Advice on Love and Life from Dear Sugar
Ratings73
Average rating4.3
In the last half of 2015, I didn't quite know it yet but I was about to go through one of the hardest months of my life in a long, long time. And when my downstairs neighbor gave me this book as a parting gift, little did I know that it would be one of the lifeboats that go me through to now. And with that said I feel obliged to offer the caveat that my review is very influenced by how much this book was very well-timed in my life.

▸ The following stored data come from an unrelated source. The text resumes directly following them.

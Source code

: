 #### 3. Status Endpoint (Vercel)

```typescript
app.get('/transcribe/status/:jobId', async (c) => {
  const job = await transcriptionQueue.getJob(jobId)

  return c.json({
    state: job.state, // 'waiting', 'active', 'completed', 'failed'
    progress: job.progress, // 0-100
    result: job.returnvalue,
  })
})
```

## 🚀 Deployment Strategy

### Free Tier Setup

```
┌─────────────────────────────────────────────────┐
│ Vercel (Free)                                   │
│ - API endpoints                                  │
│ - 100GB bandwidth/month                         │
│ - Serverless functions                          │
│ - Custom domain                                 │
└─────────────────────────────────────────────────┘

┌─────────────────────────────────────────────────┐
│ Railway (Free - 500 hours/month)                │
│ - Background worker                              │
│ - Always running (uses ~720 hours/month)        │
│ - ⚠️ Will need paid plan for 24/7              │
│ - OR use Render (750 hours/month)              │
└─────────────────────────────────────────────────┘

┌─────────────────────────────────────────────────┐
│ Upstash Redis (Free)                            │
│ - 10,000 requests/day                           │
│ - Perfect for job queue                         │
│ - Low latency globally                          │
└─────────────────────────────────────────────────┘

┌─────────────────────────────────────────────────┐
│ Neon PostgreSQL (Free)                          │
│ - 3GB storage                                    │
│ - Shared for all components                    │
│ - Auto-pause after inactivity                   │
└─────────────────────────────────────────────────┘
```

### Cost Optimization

It's not a technically perfect book; for me, mostly just in terms of pacing. The letters are divided into sections that seemed at first to be loosely centered on a theme, but by the end I wasn't so sure, and once I passed the halfway point I began to realize that the book is very front-loaded. The stakes in the letters in the first half of the book are high - like, HIGH-high - and Cheryl-as-Sugar's responses are heavily interwoven with stories from her own life that mirror or contrast the plight at hand. These are the most beautiful and moving. More of these high-stakes, heartbreaking, achingly loving letters are peppered throughout the second half, but are much fewer and far between and the rest, though much elevated, veer towards more standard agony aunt fare. Her responses to these are less lyrical, more direct, and weave in her own life story parallels less often. Ultimately, this just poses an issue if you read the book from cover to cover. Reading it in a nonlinear fashion and just opening randomly and jumping from story to story is a very valid way of approaching this book and largely makes this one criticism moot.

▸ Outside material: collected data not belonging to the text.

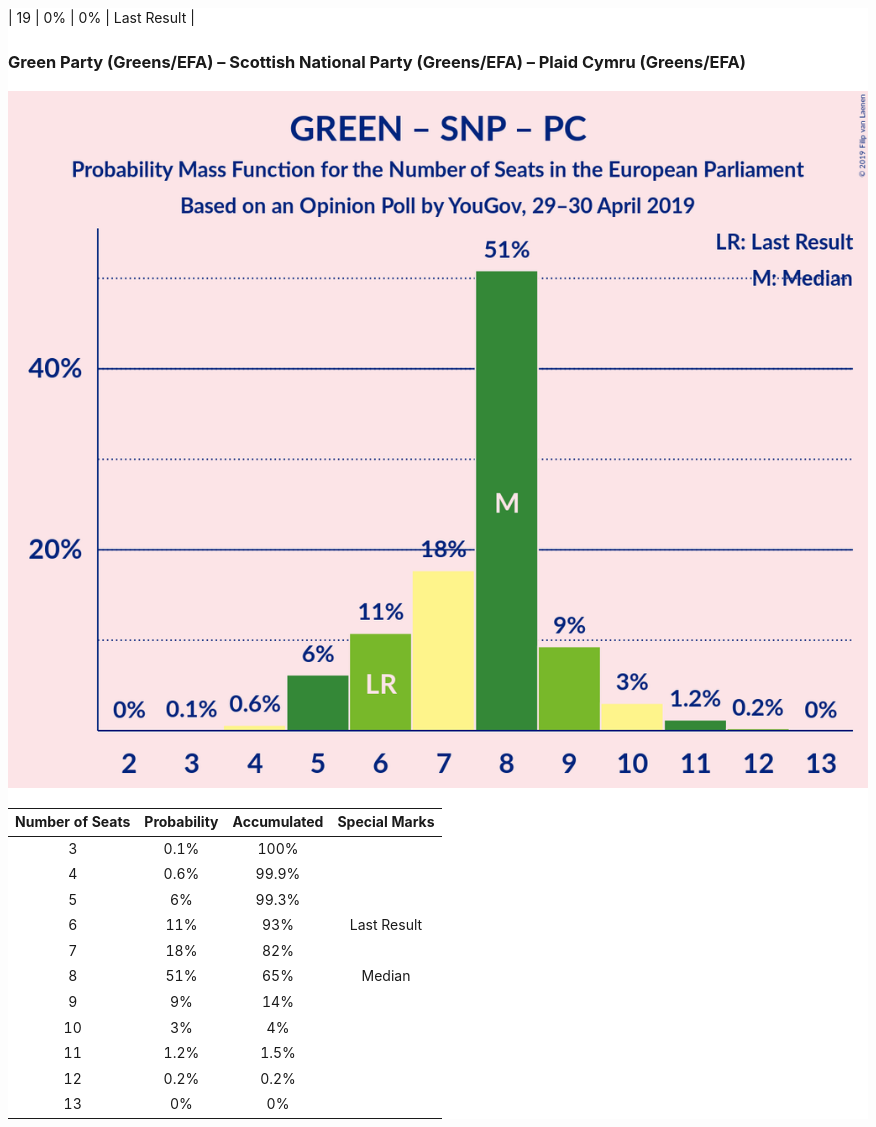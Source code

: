 | 19 | 0% | 0% | Last Result |

### Green Party (Greens/EFA) – Scottish National Party (Greens/EFA) – Plaid Cymru (Greens/EFA)

![Graph with seats probability mass function not yet produced](2019-04-30-YouGov-coalitions-seats-pmf-green–snp–pc.png "Seats Probability Mass Function")

| Number of Seats | Probability | Accumulated | Special Marks |
|:---------------:|:-----------:|:-----------:|:-------------:|
| 3 | 0.1% | 100% |  |
| 4 | 0.6% | 99.9% |  |
| 5 | 6% | 99.3% |  |
| 6 | 11% | 93% | Last Result |
| 7 | 18% | 82% |  |
| 8 | 51% | 65% | Median |
| 9 | 9% | 14% |  |
| 10 | 3% | 4% |  |
| 11 | 1.2% | 1.5% |  |
| 12 | 0.2% | 0.2% |  |
| 13 | 0% | 0% |  |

And that criticism is such a small one for me. This book fell in my lap exactly when I needed it, and it made me cry when I just needed to cry, it gave me hope when I was completely overwhelmed, and it made me give myself stern talkings-to when I was feeling sorry for myself. I've noticed a few people call out some of her perhaps less-than-ideal advice and have noticed some of her recurring biases, but none of this bothered me or detracted from the experience. Some of these letters had my sides aching with laughter, more of them had me truly ruminating on how we deal with the “big” things in life, more than a few had me weeping fat, rolling tears and some even had me doing all of those things at once. As a piece of writing, it is a resounding success. It is not merely a compiled collection of agony aunt letters. It is a fully realized piece of art grown out of an implicit understanding of the human condition.

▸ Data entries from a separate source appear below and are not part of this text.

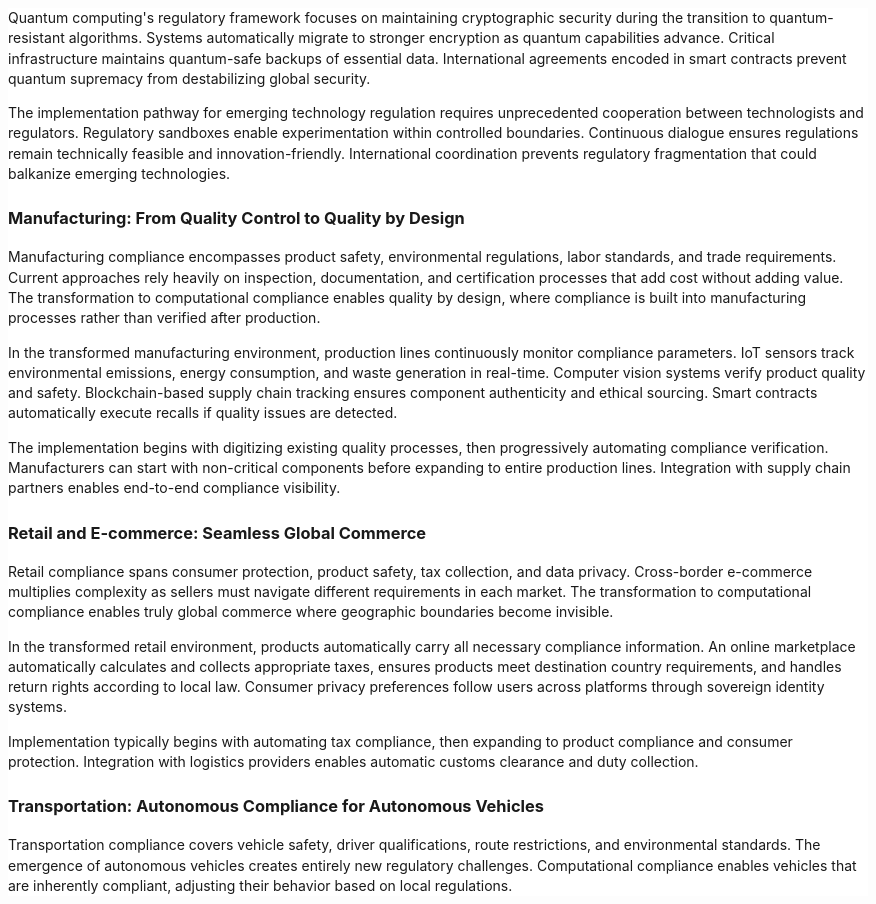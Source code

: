 Quantum computing's regulatory framework focuses on maintaining cryptographic security during the transition to quantum-resistant algorithms. Systems automatically migrate to stronger encryption as quantum capabilities advance. Critical infrastructure maintains quantum-safe backups of essential data. International agreements encoded in smart contracts prevent quantum supremacy from destabilizing global security.

The implementation pathway for emerging technology regulation requires unprecedented cooperation between technologists and regulators. Regulatory sandboxes enable experimentation within controlled boundaries. Continuous dialogue ensures regulations remain technically feasible and innovation-friendly. International coordination prevents regulatory fragmentation that could balkanize emerging technologies.

### Manufacturing: From Quality Control to Quality by Design

Manufacturing compliance encompasses product safety, environmental regulations, labor standards, and trade requirements. Current approaches rely heavily on inspection, documentation, and certification processes that add cost without adding value. The transformation to computational compliance enables quality by design, where compliance is built into manufacturing processes rather than verified after production.

In the transformed manufacturing environment, production lines continuously monitor compliance parameters. IoT sensors track environmental emissions, energy consumption, and waste generation in real-time. Computer vision systems verify product quality and safety. Blockchain-based supply chain tracking ensures component authenticity and ethical sourcing. Smart contracts automatically execute recalls if quality issues are detected.

The implementation begins with digitizing existing quality processes, then progressively automating compliance verification. Manufacturers can start with non-critical components before expanding to entire production lines. Integration with supply chain partners enables end-to-end compliance visibility.

### Retail and E-commerce: Seamless Global Commerce

Retail compliance spans consumer protection, product safety, tax collection, and data privacy. Cross-border e-commerce multiplies complexity as sellers must navigate different requirements in each market. The transformation to computational compliance enables truly global commerce where geographic boundaries become invisible.

In the transformed retail environment, products automatically carry all necessary compliance information. An online marketplace automatically calculates and collects appropriate taxes, ensures products meet destination country requirements, and handles return rights according to local law. Consumer privacy preferences follow users across platforms through sovereign identity systems.

Implementation typically begins with automating tax compliance, then expanding to product compliance and consumer protection. Integration with logistics providers enables automatic customs clearance and duty collection.

### Transportation: Autonomous Compliance for Autonomous Vehicles

Transportation compliance covers vehicle safety, driver qualifications, route restrictions, and environmental standards. The emergence of autonomous vehicles creates entirely new regulatory challenges. Computational compliance enables vehicles that are inherently compliant, adjusting their behavior based on local regulations.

The beauty and value in this book is not that Cheryl Strayed is a counsellor or therapist - she is not, and reminds the reader of that multiple times - but rather that it's a vivid demonstration of compassion in its most earnest and genuine sense. These letters are from broken, troubled, lost humans reaching out for a connection, and the responses glow with an altruism and true warmth of spirit. And how many of us have been broken and troubled and lost and looking for some warmth and some unconditional acceptance, and for another human being - even a stranger - to tell us that it's okay to be broken and troubled and lost?